> **What is required**
Your answer should consist of each line from the data below that contains "StatisticalTechs".

> **Data listing**
[Start of section]

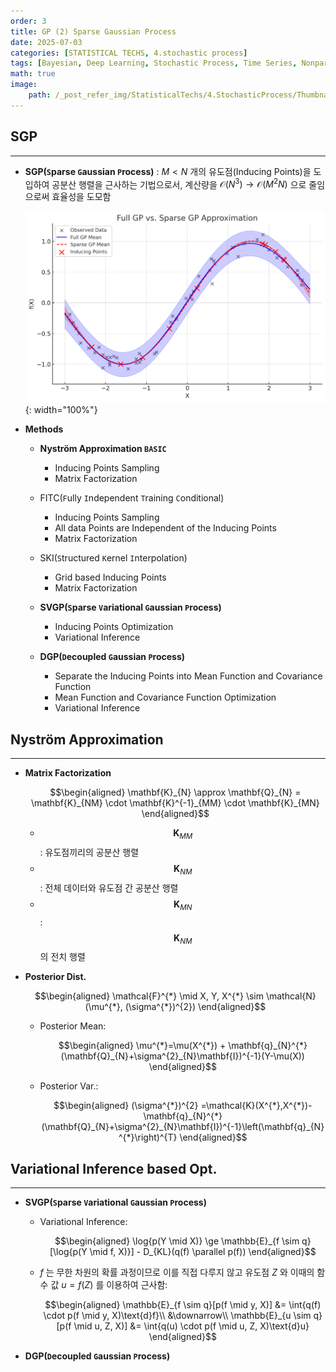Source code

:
 ```yaml
---
order: 3
title: GP (2) Sparse Gaussian Process
date: 2025-07-03
categories: [STATISTICAL TECHS, 4.stochastic process]
tags: [Bayesian, Deep Learning, Stochastic Process, Time Series, Nonparametric Estimation, Gaussian Process, Multi-Variate Gaussian Dist., Variational Inference]
math: true
image:
    path: /_post_refer_img/StatisticalTechs/4.StochasticProcess/Thumbnail.jpg
---
```


## SGP
-----

- **SGP(`S`parse `G`aussian `P`rocess)** : $M < N$ 개의 유도점(Inducing Points)을 도입하여 공분산 행렬을 근사하는 기법으로서, 계산량을 $\mathcal{O}(N^{3}) \to \mathcal{O}(M^{2}N)$ 으로 줄임으로써 효율성을 도모함

    ![01](/_post_refer_img/StatisticalTechs/4.StochasticProcess/06-01.png){: width="100%"}

- **Methods**
    - **Nyström Approximation `BASIC`**
        - Inducing Points Sampling
        - Matrix Factorization

    - FITC(`F`ully `I`ndependent `T`raining `C`onditional)
        - Inducing Points Sampling
        - All data Points are Independent of the Inducing Points
        - Matrix Factorization

    - SKI(`S`tructured `K`ernel `I`nterpolation)
        - Grid based Inducing Points
        - Matrix Factorization

    - **SVGP(`S`parse `V`ariational `G`aussian `P`rocess)**
        - Inducing Points Optimization
        - Variational Inference

    - **DGP(`D`ecoupled `G`aussian `P`rocess)**
        - Separate the Inducing Points into Mean Function and Covariance Function
        - Mean Function and Covariance Function Optimization
        - Variational Inference

## Nyström Approximation
-----

- **Matrix Factorization**

    $$\begin{aligned}
    \mathbf{K}_{N} \approx \mathbf{Q}_{N} = \mathbf{K}_{NM} \cdot \mathbf{K}^{-1}_{MM} \cdot \mathbf{K}_{MN}
    \end{aligned}$$

    - $$\mathbf{K}_{MM}$$ : 유도점끼리의 공분산 행렬
    - $$\mathbf{K}_{NM}$$ : 전체 데이터와 유도점 간 공분산 행렬
    - $$\mathbf{K}_{MN}$$ : $$\mathbf{K}_{NM}$$ 의 전치 행렬

- **Posterior Dist.**

    $$\begin{aligned}
    \mathcal{F}^{*} \mid X, Y, X^{*} \sim \mathcal{N}(\mu^{*}, (\sigma^{*})^{2})
    \end{aligned}$$

    - Posterior Mean:

        $$\begin{aligned}
        \mu^{*}=\mu(X^{*}) + \mathbf{q}_{N}^{*}(\mathbf{Q}_{N}+\sigma^{2}_{N}\mathbf{I})^{-1}(Y-\mu(X))
        \end{aligned}$$

    - Posterior Var.:

        $$\begin{aligned}
        (\sigma^{*})^{2}
        =\mathcal{K}(X^{*},X^{*})-\mathbf{q}_{N}^{*}(\mathbf{Q}_{N}+\sigma^{2}_{N}\mathbf{I})^{-1}\left(\mathbf{q}_{N}^{*}\right)^{T}
        \end{aligned}$$

## Variational Inference based Opt.
-----

- **SVGP(`S`parse `V`ariational `G`aussian `P`rocess)**

    - Variational Inference:

        $$\begin{aligned}
        \log{p(Y \mid X)} \ge \mathbb{E}_{f \sim q}[\log{p(Y \mid f, X)}] - D_{KL}(q(f) \parallel p(f))
        \end{aligned}$$

    - $f$ 는 무한 차원의 확률 과정이므로 이를 직접 다루지 않고 유도점 $Z$ 와 이때의 함수 값 $u=f(Z)$ 를 이용하여 근사함:

        $$\begin{aligned}
        \mathbb{E}_{f \sim q}[p(f \mid y, X)]
        &= \int{q(f) \cdot p(f \mid y, X)\text{d}f}\\
        &\downarrow\\
        \mathbb{E}_{u \sim q}[p(f \mid u, Z, X)]
        &= \int{q(u) \cdot p(f \mid u, Z, X)\text{d}u}
        \end{aligned}$$

- **DGP(`D`ecoupled `G`aussian `P`rocess)**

[End of section]

> **Output below**
    path: /_post_refer_img/StatisticalTechs/4.StochasticProcess/Thumbnail.jpg
    ![01](/_post_refer_img/StatisticalTechs/4.StochasticProcess/06-01.png){: width="100%"}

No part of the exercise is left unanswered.